I just received the following notice:
Center on Global Legal Transformation Established at Columbia Law School
Professor Katharina Pistor Will Oversee Venue for Research and Scholarship on Emergence of New Forms of Governance in Wake of Globalization
Media Contact: Steven Gosset, 212-854-1787, steven.gosset@law.columbia.edu
Public Affairs, 212-854-2650
New York, Aug. 9, 2010—Columbia Law School has created the Center on Global Legal Transformation, which will examine the impact of new forms of governance in the wake of globalization.
The center will be led by Katharina Pistor, the Michael I. Sovern Professor of Law, an internationally recognized expert on comparative law and governance. She expects the center to serve as a think tank for academics from multiple disciplines to study the transformation of law in the context of globalization and “rethink these issues collectively.” Toward that end, the Center will host workshops and conferences, including one in the fall on globalizing property rights.
“We’re moving away from the nation-state model, yet do not have, and – critically – are unlikely to have in the foreseeable future, a fully developed global governance regime,” Pistor said.

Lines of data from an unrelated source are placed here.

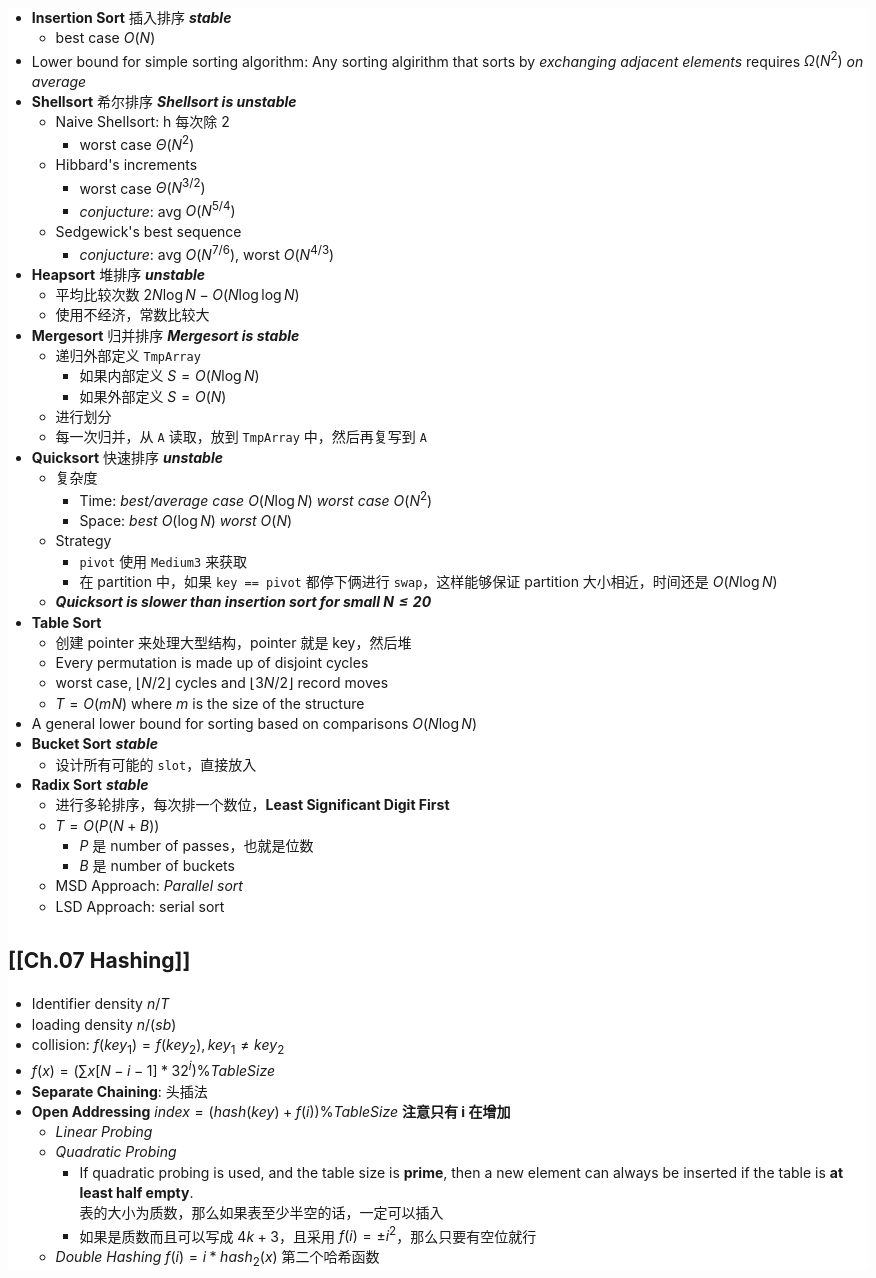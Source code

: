 - **Insertion Sort** 插入排序 ***stable***
	- best case $O(N)$
- Lower bound for simple sorting algorithm: Any sorting algirithm that sorts by *exchanging adjacent elements* requires $\Omega(N^2)$ *on average*
- **Shellsort** 希尔排序 ***Shellsort is unstable***
	- Naive Shellsort: h 每次除 2
		- worst case $\Theta(N^2)$
	- Hibbard's increments
		- worst case $\Theta(N^{3/2})$
		- *conjucture*: avg $O(N^{5/4})$
	- Sedgewick's best sequence
		- *conjucture*: avg $O(N^{7/6})$, worst $O(N^{4/3})$
- **Heapsort** 堆排序 ***unstable***
	- 平均比较次数 $2N\log N-O(N \log \log N)$
	- 使用不经济，常数比较大
- **Mergesort** 归并排序 ***Mergesort is stable***
	- 递归外部定义 `TmpArray`
		- 如果内部定义 $S=O(N\log N)$
		- 如果外部定义 $S=O(N)$
	- 进行划分
	- 每一次归并，从 `A` 读取，放到 `TmpArray` 中，然后再复写到 `A`
- **Quicksort** 快速排序 ***unstable***
	- 复杂度
		- Time: *best/average case* $O(N\log N)$ *worst case* $O(N^2)$
		- Space: *best* $O(\log N)$ *worst* $O(N)$
	- Strategy
		- `pivot` 使用 `Medium3` 来获取
		- 在 partition 中，如果 `key == pivot` 都停下俩进行 `swap`，这样能够保证 partition 大小相近，时间还是 $O(N\log N)$
	- ***Quicksort is slower than insertion sort for small $N\le 20$***
- **Table Sort**
	- 创建 pointer 来处理大型结构，pointer 就是 key，然后堆
	- Every permutation is made up of disjoint cycles
	- worst case, $\lfloor N/2\rfloor$ cycles and $\lfloor 3N/2\rfloor$ record moves
	- $T=O(mN)$ where $m$ is the size of the structure
- A general lower bound for sorting based on comparisons $O(N\log N)$
- **Bucket Sort** ***stable***
	- 设计所有可能的 `slot`，直接放入
- **Radix Sort** ***stable***
	- 进行多轮排序，每次排一个数位，**Least Significant Digit First**
	- $T=O(P(N+B))$
		- $P$ 是 number of passes，也就是位数
		- $B$ 是 number of buckets
	- MSD Approach: *Parallel sort*
	- LSD Approach: serial sort

## [[Ch.07 Hashing]]

- Identifier density $n/T$
- loading density $n/(sb)$
- collision: $f(key_1)=f(key_2),\,key_1\ne key_2$
- $f(x)=(\sum x[N-i-1]*32^i)\%TableSize$
- **Separate Chaining**: 头插法
- **Open Addressing** $index=(hash(key) + f(i)) \% TableSize$ **注意只有 i 在增加**
	- *Linear Probing*
	- *Quadratic Probing*
		- If quadratic probing is used, and the table size is **prime**, then a new element can always be inserted if the table is **at least half empty**.<br>表的大小为质数，那么如果表至少半空的话，一定可以插入
		- 如果是质数而且可以写成 $4 k+3$，且采用 $f(i)=\pm i^2$，那么只要有空位就行
	- *Double Hashing* $f(i)=i*hash_2(x)$ 第二个哈希函数
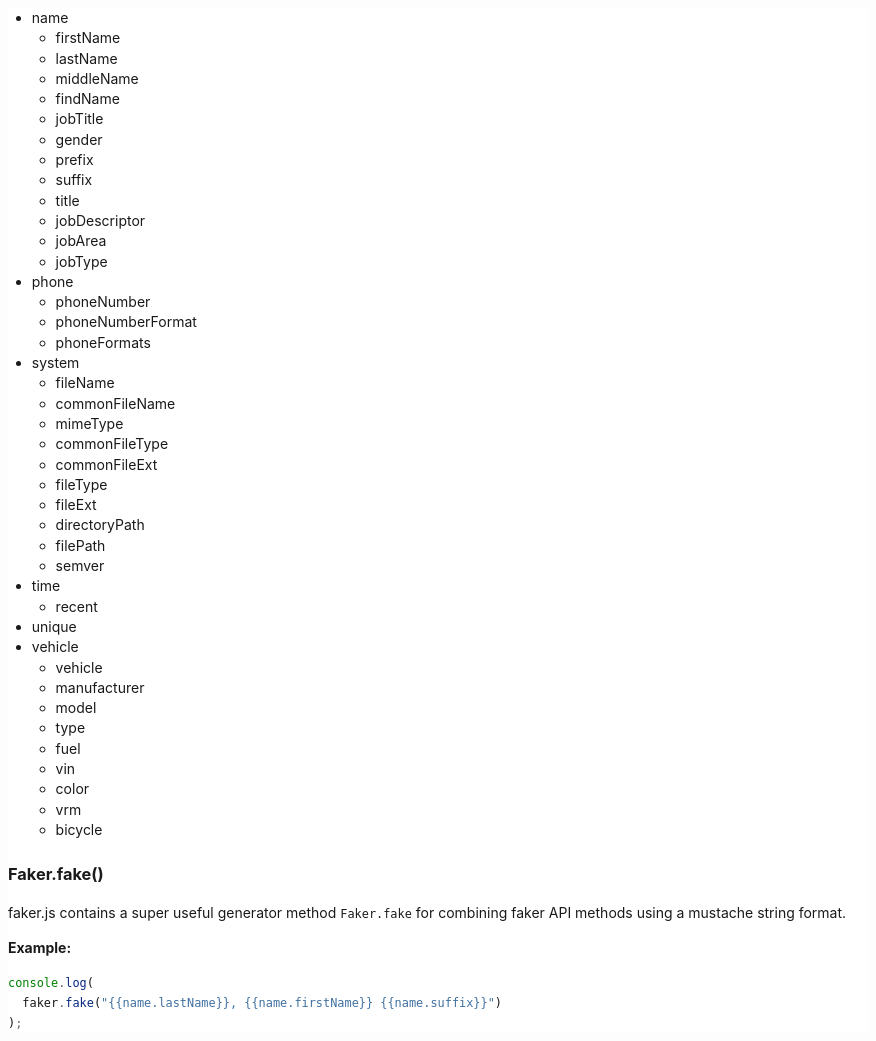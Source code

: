 - name
  - firstName
  - lastName
  - middleName
  - findName
  - jobTitle
  - gender
  - prefix
  - suffix
  - title
  - jobDescriptor
  - jobArea
  - jobType
- phone
  - phoneNumber
  - phoneNumberFormat
  - phoneFormats
- system
  - fileName
  - commonFileName
  - mimeType
  - commonFileType
  - commonFileExt
  - fileType
  - fileExt
  - directoryPath
  - filePath
  - semver
- time
  - recent
- unique
- vehicle
  - vehicle
  - manufacturer
  - model
  - type
  - fuel
  - vin
  - color
  - vrm
  - bicycle


### Faker.fake()

faker.js contains a super useful generator method `Faker.fake` for combining faker API methods using a mustache string format.

**Example:**

```js
console.log(
  faker.fake("{{name.lastName}}, {{name.firstName}} {{name.suffix}}")
);
```

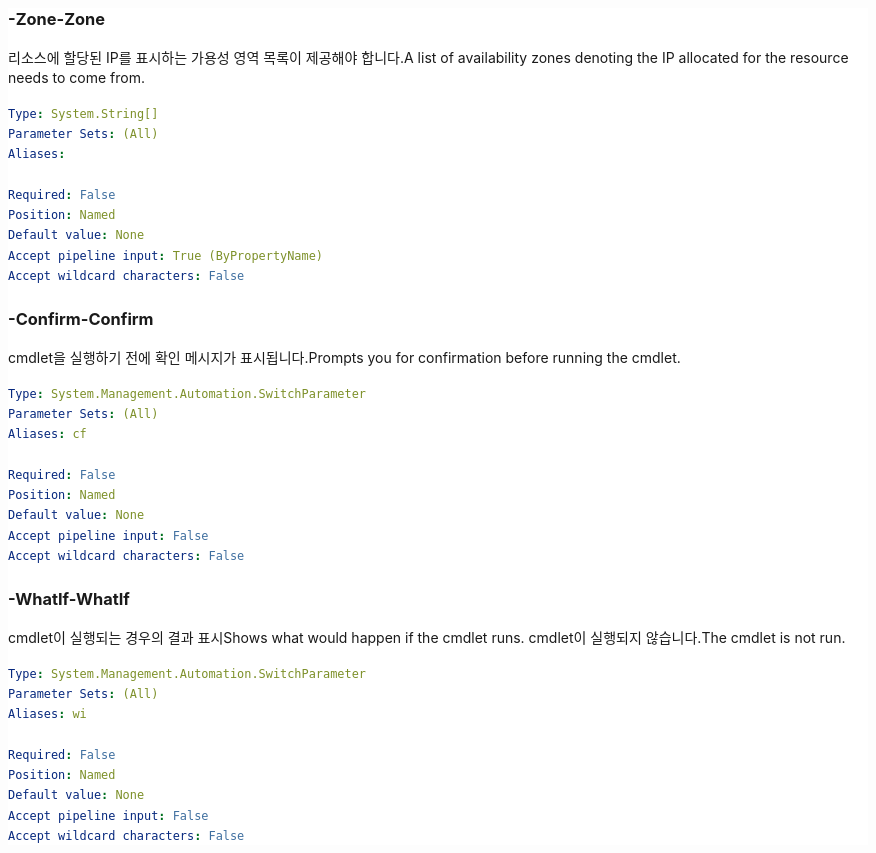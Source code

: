 ### <span data-ttu-id="8ac16-142">-Zone</span><span class="sxs-lookup"><span data-stu-id="8ac16-142">-Zone</span></span>
<span data-ttu-id="8ac16-143">리소스에 할당된 IP를 표시하는 가용성 영역 목록이 제공해야 합니다.</span><span class="sxs-lookup"><span data-stu-id="8ac16-143">A list of availability zones denoting the IP allocated for the resource needs to come from.</span></span>

```yaml
Type: System.String[]
Parameter Sets: (All)
Aliases:

Required: False
Position: Named
Default value: None
Accept pipeline input: True (ByPropertyName)
Accept wildcard characters: False
```

### <span data-ttu-id="8ac16-144">-Confirm</span><span class="sxs-lookup"><span data-stu-id="8ac16-144">-Confirm</span></span>
<span data-ttu-id="8ac16-145">cmdlet을 실행하기 전에 확인 메시지가 표시됩니다.</span><span class="sxs-lookup"><span data-stu-id="8ac16-145">Prompts you for confirmation before running the cmdlet.</span></span>

```yaml
Type: System.Management.Automation.SwitchParameter
Parameter Sets: (All)
Aliases: cf

Required: False
Position: Named
Default value: None
Accept pipeline input: False
Accept wildcard characters: False
```

### <span data-ttu-id="8ac16-146">-WhatIf</span><span class="sxs-lookup"><span data-stu-id="8ac16-146">-WhatIf</span></span>
<span data-ttu-id="8ac16-147">cmdlet이 실행되는 경우의 결과 표시</span><span class="sxs-lookup"><span data-stu-id="8ac16-147">Shows what would happen if the cmdlet runs.</span></span> <span data-ttu-id="8ac16-148">cmdlet이 실행되지 않습니다.</span><span class="sxs-lookup"><span data-stu-id="8ac16-148">The cmdlet is not run.</span></span>

```yaml
Type: System.Management.Automation.SwitchParameter
Parameter Sets: (All)
Aliases: wi

Required: False
Position: Named
Default value: None
Accept pipeline input: False
Accept wildcard characters: False
```
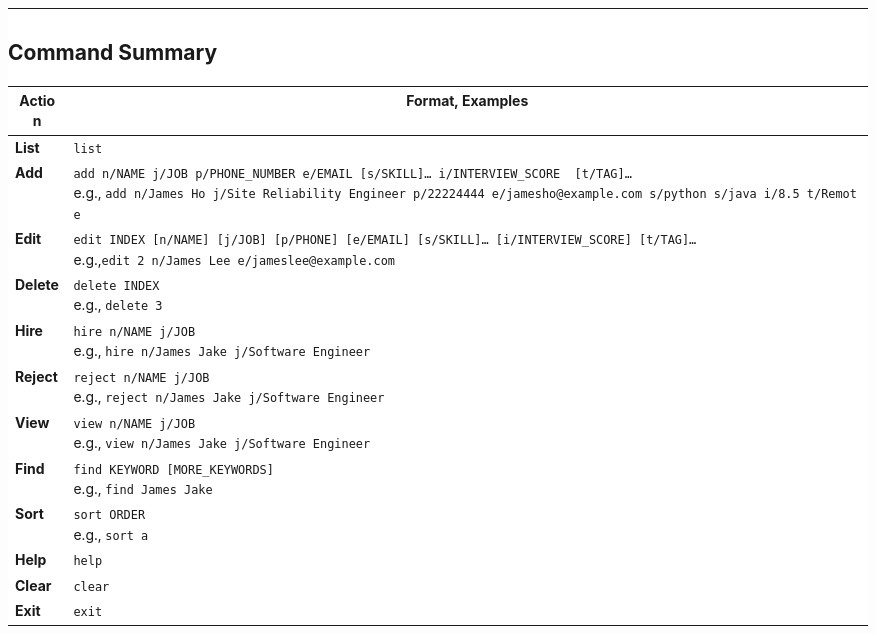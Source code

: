 --------------------------------------------------------------------------------------------------------------------

## Command Summary

Action     | Format, Examples
-----------|----------------------------------------------------------------------------------------------------------------------------------------------------------------------
**List**   | `list`
**Add**    | `add n/NAME j/JOB p/PHONE_NUMBER e/EMAIL [s/SKILL]… i/INTERVIEW_SCORE  [t/TAG]…​` <br> e.g., `add n/James Ho j/Site Reliability Engineer p/22224444 e/jamesho@example.com s/python s/java i/8.5 t/Remote`
**Edit**   | `edit INDEX [n/NAME] [j/JOB] [p/PHONE] [e/EMAIL] [s/SKILL]… [i/INTERVIEW_SCORE] [t/TAG]…​`<br> e.g.,`edit 2 n/James Lee e/jameslee@example.com`
**Delete** | `delete INDEX`<br> e.g., `delete 3`
**Hire**   | `hire n/NAME j/JOB`<br> e.g., `hire n/James Jake j/Software Engineer`
**Reject**   | `reject n/NAME j/JOB` <br> e.g., `reject n/James Jake j/Software Engineer`
**View**   | `view n/NAME j/JOB` <br>e.g., `view n/James Jake j/Software Engineer`
**Find**   | `find KEYWORD [MORE_KEYWORDS]`<br> e.g., `find James Jake`
**Sort**   | `sort ORDER`<br> e.g., `sort a`
**Help**   | `help`
**Clear**  | `clear`
**Exit**  | `exit`

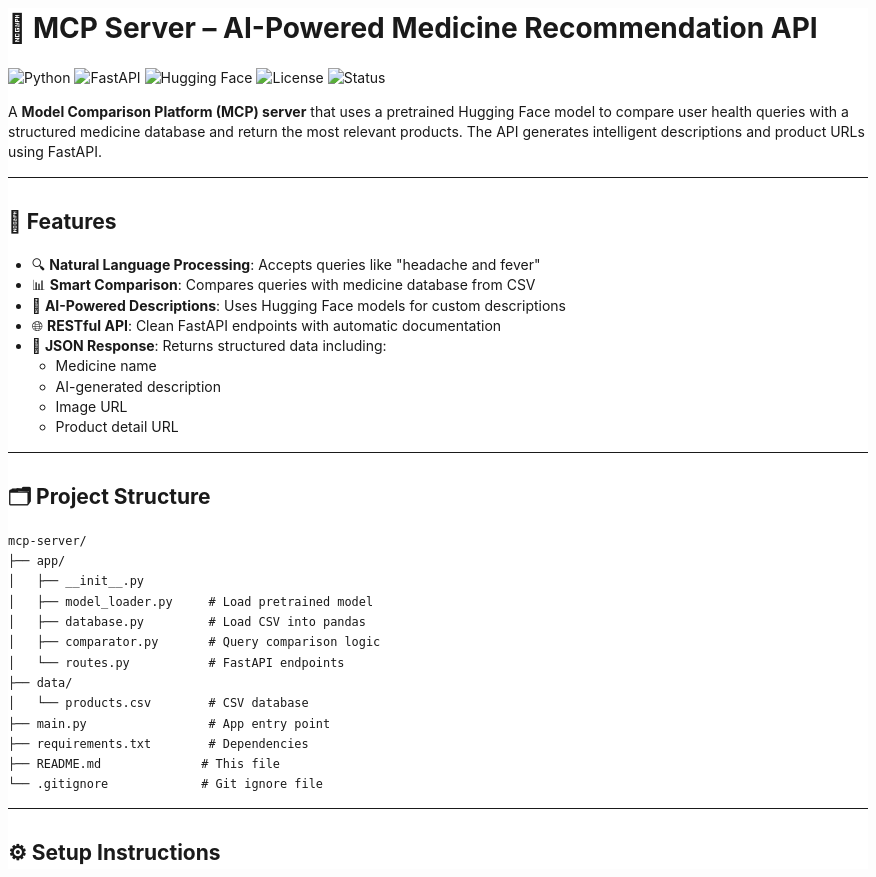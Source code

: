 # 🧠 MCP Server – AI-Powered Medicine Recommendation API

![Python](https://img.shields.io/badge/python-v3.8+-blue.svg)
![FastAPI](https://img.shields.io/badge/FastAPI-0.104.1-009688.svg)
![Hugging Face](https://img.shields.io/badge/🤗-Hugging%20Face-yellow.svg)
![License](https://img.shields.io/badge/license-MIT-green.svg)
![Status](https://img.shields.io/badge/status-active-success.svg)

A **Model Comparison Platform (MCP) server** that uses a pretrained Hugging Face model to compare user health queries with a structured medicine database and return the most relevant products. The API generates intelligent descriptions and product URLs using FastAPI.

---

## 🚀 Features

- 🔍 **Natural Language Processing**: Accepts queries like "headache and fever"
- 📊 **Smart Comparison**: Compares queries with medicine database from CSV
- 🧠 **AI-Powered Descriptions**: Uses Hugging Face models for custom descriptions
- 🌐 **RESTful API**: Clean FastAPI endpoints with automatic documentation
- 📱 **JSON Response**: Returns structured data including:
  - Medicine name
  - AI-generated description
  - Image URL
  - Product detail URL

---

## 🗂️ Project Structure

```
mcp-server/
├── app/
│   ├── __init__.py
│   ├── model_loader.py     # Load pretrained model
│   ├── database.py         # Load CSV into pandas
│   ├── comparator.py       # Query comparison logic
│   └── routes.py           # FastAPI endpoints
├── data/
│   └── products.csv        # CSV database
├── main.py                 # App entry point
├── requirements.txt        # Dependencies
├── README.md              # This file
└── .gitignore             # Git ignore file
```

---

## ⚙️ Setup Instructions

To fill this void, Pistor said, governments, firms, NGOs, and other entities assert rule-making authority by, for example, establishing standards on food safety for transnational production chains, or developing model contracts for innovative financial products that are traded globally, or codes of conduct for multinational firms.
“Importantly, these instruments are effectively binding on others. This has serious implications for what law is, how law is made and how law is enforced, and what the distributional effects of law might be. I think we have to study this in a systematic fashion,” Pistor said.
The Center is also planning an interdisciplinary colloquium on governing interdependence. “The world is not integrating, but it has clearly become much more interdependent,” noted Pistor, who joined the Law School faculty in 2001.
It is an issue that gained prominence during the financial crisis two years ago when a crisis that originated in the U.S. housing market quickly spread around the world. Interdependencies are equally prominent in climate change, global public health, or terrorism.
“Conventional notions of governance are not very helpful when we actually observe the emergence of multiple, competing and partially overlapping governance regimes,” she said.
The colloquium will bring together academics from around the Columbia community to share research and develop new frameworks for analyzing global interdependencies.
Columbia Law School, founded in 1858, stands at the forefront of legal education and of the law in a global society. Columbia Law School joins its traditional strengths in international and comparative law, constitutional law, administrative law, business law and human rights law with pioneering work in the areas of intellectual property, digital technology, sexuality and gender, criminal, national security, and environmental law.